→ WHAT THE TASK ASKS: The required output consists solely of the lines from the line containing "- Code: [MIT](./LICENSE)" through the end of the records, copied exactly.
◇ ◇ ◇ ◇ ◇
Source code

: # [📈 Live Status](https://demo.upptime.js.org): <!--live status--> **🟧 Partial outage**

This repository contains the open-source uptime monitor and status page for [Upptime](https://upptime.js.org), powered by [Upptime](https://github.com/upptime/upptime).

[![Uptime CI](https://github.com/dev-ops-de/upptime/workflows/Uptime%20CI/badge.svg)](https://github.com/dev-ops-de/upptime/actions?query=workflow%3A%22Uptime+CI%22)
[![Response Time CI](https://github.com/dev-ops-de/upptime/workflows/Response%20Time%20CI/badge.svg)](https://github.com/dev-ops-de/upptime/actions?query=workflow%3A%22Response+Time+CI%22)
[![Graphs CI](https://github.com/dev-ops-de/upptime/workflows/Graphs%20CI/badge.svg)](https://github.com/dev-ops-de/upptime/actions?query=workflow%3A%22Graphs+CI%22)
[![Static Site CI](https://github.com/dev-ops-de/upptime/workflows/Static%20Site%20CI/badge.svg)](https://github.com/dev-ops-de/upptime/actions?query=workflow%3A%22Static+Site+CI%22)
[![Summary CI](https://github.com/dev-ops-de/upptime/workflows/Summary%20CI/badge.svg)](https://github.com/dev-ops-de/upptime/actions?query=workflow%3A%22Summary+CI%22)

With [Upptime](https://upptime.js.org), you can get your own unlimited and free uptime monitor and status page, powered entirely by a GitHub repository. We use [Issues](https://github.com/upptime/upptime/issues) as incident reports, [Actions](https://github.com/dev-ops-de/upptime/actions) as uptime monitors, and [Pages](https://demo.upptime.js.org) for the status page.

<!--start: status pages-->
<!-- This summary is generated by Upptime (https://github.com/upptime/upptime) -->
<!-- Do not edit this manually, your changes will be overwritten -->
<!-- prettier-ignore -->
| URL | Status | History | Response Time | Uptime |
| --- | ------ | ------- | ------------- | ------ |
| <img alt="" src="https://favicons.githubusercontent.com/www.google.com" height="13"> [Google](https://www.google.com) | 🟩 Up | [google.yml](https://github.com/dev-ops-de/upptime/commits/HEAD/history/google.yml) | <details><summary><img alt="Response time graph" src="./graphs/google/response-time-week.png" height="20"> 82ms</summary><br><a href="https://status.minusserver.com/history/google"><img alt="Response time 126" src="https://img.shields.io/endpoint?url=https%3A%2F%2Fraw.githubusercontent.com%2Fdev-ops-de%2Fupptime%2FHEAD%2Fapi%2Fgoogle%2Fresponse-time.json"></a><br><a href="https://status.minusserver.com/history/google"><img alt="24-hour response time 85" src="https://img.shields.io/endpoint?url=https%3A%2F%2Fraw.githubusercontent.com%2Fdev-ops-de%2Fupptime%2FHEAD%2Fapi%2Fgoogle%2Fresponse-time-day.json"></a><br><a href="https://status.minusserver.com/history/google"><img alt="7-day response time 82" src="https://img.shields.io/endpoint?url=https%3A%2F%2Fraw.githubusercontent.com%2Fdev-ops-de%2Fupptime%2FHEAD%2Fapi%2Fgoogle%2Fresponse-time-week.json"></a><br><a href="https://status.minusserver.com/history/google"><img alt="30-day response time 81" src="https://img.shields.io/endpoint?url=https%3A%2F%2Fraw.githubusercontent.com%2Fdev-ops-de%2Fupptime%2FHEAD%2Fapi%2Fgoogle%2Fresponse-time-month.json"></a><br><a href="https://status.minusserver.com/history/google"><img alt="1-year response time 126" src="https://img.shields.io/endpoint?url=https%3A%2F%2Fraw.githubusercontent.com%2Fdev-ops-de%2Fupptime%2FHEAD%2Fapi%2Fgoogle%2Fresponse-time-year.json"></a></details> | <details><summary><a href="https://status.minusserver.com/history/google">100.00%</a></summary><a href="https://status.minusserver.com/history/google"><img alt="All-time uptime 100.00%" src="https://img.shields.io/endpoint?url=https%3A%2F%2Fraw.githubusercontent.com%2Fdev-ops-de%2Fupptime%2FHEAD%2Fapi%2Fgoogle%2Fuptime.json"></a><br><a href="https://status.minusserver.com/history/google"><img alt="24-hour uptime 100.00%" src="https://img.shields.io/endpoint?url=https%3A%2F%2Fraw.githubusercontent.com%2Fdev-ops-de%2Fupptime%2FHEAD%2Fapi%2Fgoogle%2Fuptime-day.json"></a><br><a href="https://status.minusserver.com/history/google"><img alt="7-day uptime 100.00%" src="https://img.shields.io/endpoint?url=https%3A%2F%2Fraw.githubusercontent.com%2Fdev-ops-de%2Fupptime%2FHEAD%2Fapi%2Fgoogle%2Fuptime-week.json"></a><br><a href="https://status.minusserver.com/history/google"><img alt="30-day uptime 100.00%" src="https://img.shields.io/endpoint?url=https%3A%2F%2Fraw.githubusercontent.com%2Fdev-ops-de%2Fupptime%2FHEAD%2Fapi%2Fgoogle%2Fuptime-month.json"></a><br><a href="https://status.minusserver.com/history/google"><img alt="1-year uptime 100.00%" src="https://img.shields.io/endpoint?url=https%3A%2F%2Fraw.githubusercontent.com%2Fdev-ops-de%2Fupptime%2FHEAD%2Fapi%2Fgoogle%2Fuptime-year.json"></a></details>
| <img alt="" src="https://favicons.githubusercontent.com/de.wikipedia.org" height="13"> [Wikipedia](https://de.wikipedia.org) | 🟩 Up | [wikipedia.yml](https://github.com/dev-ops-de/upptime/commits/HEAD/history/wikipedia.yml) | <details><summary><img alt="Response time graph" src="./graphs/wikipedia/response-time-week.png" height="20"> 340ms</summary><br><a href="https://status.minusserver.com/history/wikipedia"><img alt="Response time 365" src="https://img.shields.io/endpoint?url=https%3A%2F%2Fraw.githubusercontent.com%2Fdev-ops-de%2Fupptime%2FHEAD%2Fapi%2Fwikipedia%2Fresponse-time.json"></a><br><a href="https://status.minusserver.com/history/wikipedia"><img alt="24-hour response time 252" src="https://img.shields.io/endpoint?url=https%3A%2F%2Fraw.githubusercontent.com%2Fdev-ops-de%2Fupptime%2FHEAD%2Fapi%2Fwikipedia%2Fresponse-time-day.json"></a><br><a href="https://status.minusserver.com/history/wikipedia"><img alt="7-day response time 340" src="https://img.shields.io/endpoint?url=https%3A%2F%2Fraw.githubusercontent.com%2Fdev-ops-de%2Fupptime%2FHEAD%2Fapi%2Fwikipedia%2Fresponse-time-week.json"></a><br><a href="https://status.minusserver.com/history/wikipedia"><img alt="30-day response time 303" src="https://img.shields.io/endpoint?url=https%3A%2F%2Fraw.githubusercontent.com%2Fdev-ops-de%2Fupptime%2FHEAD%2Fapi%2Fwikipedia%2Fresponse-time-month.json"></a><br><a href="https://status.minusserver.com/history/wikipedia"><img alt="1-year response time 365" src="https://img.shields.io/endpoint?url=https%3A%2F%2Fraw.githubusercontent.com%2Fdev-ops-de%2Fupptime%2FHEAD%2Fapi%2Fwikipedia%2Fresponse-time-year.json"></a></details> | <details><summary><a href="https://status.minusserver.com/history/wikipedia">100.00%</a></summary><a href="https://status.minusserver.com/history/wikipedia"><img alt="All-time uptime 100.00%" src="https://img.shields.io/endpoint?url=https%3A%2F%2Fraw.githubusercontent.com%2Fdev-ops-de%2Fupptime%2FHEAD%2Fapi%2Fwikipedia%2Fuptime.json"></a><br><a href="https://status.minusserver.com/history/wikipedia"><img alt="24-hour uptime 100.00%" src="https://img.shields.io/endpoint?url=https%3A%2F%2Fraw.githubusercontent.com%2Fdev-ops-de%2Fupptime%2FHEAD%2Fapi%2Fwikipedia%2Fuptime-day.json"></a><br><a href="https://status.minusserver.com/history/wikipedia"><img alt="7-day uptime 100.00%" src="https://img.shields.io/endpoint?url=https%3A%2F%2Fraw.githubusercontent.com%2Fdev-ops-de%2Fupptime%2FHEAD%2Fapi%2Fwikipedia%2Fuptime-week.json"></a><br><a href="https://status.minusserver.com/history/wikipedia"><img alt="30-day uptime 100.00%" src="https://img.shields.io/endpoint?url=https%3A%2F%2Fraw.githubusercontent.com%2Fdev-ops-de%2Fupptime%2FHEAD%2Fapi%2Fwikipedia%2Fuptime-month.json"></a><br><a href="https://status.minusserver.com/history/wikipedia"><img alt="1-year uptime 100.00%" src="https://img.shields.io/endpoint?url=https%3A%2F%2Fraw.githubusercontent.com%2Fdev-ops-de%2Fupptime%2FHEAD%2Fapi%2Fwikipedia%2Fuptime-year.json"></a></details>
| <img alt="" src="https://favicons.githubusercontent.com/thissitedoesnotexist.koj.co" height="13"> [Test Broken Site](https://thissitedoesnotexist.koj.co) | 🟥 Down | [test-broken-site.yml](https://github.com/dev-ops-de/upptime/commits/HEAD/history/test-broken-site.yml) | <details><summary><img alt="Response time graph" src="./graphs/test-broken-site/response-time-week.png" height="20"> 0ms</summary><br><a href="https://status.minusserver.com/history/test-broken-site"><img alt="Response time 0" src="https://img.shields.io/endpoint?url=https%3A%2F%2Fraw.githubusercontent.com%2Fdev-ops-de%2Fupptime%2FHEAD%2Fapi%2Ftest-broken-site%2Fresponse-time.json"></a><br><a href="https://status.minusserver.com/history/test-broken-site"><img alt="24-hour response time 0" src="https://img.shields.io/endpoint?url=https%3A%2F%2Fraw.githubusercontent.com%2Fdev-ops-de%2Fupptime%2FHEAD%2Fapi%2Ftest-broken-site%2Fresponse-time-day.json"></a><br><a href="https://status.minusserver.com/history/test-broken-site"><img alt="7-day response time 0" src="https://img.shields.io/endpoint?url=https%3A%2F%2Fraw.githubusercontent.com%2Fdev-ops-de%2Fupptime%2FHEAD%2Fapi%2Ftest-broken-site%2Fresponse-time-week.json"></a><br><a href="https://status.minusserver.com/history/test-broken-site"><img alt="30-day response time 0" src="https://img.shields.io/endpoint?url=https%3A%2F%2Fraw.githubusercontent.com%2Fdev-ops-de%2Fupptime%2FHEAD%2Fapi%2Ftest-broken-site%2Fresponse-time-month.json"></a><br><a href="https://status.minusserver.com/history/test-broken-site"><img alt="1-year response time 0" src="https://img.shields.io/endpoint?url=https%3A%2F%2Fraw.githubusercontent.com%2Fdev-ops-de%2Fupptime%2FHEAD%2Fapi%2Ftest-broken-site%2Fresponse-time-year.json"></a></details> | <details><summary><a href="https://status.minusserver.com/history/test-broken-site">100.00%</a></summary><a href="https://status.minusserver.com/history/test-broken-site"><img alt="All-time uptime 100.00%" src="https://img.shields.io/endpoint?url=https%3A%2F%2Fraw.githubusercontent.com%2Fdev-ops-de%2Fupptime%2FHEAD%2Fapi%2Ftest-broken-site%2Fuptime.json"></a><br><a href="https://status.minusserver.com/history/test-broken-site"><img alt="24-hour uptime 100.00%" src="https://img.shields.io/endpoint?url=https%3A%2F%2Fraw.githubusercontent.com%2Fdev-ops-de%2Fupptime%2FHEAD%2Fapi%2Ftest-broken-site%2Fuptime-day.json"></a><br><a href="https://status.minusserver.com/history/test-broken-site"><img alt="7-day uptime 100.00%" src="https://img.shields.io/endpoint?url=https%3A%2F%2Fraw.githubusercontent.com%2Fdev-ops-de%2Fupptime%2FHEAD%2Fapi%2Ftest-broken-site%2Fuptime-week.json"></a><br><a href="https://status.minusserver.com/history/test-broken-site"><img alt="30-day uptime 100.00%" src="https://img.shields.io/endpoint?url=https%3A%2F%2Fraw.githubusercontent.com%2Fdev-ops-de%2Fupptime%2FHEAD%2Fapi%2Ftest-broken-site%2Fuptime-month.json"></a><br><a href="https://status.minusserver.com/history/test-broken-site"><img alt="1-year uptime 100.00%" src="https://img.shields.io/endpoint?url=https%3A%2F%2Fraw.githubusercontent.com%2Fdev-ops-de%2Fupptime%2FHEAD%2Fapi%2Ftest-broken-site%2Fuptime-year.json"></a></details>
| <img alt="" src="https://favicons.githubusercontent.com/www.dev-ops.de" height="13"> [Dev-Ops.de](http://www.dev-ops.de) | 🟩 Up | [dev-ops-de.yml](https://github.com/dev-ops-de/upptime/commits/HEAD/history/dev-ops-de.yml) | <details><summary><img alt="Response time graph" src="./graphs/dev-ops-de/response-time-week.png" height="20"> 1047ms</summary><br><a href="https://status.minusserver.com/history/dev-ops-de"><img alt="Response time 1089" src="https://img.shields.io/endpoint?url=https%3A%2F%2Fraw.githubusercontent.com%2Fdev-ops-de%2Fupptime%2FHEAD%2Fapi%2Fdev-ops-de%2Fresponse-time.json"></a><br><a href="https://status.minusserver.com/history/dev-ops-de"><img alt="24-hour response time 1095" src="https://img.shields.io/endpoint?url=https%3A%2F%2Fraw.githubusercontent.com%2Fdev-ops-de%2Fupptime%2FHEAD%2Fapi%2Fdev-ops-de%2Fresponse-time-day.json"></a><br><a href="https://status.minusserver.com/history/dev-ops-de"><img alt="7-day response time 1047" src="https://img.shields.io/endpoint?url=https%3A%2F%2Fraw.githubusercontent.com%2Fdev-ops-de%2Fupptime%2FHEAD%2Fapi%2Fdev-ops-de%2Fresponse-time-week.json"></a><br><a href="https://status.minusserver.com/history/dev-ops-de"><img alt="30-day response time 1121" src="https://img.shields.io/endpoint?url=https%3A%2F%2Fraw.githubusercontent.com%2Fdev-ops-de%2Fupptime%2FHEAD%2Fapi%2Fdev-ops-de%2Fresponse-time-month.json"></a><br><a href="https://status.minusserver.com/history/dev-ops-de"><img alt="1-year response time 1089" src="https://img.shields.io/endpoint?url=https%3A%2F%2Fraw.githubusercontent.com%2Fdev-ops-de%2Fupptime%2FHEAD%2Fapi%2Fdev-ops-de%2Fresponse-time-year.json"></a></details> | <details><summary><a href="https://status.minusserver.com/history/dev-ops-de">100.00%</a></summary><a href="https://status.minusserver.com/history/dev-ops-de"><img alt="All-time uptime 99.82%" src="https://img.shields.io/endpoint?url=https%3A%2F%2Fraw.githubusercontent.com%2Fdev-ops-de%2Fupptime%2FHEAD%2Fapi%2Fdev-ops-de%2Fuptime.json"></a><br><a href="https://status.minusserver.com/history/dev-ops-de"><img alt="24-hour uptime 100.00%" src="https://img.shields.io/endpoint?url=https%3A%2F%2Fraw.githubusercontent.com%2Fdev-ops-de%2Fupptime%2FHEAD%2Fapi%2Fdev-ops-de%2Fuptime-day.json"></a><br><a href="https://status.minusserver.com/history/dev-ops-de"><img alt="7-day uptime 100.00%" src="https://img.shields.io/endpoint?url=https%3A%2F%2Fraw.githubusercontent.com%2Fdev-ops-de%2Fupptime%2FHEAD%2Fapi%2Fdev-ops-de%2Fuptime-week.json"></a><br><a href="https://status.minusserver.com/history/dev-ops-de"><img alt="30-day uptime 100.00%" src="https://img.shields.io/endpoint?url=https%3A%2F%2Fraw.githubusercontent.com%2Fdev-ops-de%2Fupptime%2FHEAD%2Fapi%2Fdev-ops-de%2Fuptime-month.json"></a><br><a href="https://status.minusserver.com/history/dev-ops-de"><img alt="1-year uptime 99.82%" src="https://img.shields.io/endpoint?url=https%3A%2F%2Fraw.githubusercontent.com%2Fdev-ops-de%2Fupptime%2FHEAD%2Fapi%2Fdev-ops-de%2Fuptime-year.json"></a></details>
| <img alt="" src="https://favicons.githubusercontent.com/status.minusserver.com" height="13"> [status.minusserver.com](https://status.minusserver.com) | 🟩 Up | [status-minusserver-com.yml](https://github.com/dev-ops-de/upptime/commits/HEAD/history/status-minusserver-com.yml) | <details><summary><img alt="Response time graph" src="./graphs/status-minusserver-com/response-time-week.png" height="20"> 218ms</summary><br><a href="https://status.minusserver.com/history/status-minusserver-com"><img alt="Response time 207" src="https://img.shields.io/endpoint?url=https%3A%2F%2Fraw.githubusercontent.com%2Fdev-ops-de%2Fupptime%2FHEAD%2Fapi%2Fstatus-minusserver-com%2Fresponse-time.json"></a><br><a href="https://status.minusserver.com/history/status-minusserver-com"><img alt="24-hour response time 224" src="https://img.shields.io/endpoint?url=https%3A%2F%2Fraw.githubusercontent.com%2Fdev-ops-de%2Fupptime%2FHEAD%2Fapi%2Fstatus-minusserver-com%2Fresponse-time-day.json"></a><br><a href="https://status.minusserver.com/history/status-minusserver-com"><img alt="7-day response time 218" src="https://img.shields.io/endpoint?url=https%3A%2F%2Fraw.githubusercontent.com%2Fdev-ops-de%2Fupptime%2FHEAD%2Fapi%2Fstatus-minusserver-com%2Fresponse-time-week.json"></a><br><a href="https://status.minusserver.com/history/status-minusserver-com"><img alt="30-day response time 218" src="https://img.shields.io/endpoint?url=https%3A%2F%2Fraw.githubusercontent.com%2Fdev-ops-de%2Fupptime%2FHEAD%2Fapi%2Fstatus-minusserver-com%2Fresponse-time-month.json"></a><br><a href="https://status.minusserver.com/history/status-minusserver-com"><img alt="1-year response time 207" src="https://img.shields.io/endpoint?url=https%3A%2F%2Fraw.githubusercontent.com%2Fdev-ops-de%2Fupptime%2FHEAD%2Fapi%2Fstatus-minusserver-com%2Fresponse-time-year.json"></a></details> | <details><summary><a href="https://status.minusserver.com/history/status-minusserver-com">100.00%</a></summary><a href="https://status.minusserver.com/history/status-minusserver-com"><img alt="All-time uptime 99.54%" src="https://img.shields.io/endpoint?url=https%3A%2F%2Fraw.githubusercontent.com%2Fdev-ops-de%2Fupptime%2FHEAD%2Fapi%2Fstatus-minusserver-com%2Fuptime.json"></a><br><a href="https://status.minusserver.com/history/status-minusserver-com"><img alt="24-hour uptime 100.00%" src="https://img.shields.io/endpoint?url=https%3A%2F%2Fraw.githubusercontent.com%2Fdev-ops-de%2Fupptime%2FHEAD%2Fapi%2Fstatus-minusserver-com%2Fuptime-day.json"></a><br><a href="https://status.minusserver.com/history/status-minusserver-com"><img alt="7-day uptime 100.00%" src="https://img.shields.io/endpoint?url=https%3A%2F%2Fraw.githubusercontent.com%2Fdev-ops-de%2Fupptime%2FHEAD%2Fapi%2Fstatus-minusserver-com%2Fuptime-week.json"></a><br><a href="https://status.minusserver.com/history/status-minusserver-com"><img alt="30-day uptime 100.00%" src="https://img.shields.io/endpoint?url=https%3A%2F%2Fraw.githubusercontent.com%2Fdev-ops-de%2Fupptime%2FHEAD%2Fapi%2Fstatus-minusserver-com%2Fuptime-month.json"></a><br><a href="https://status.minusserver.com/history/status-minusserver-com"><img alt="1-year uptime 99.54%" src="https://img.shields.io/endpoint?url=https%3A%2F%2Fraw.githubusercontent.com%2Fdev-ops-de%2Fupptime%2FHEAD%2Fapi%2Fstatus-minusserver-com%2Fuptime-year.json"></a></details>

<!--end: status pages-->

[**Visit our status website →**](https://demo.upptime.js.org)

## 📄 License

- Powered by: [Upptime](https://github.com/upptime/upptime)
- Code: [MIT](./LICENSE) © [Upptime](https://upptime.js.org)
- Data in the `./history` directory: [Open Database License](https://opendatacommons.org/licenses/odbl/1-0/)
◇ ◇ ◇ ◇ ◇
→ ANSWER TO THE EXERCISE:
- Code: [MIT](./LICENSE) © [Upptime](https://upptime.js.org)
- Data in the `./history` directory: [Open Database License](https://opendatacommons.org/licenses/odbl/1-0/)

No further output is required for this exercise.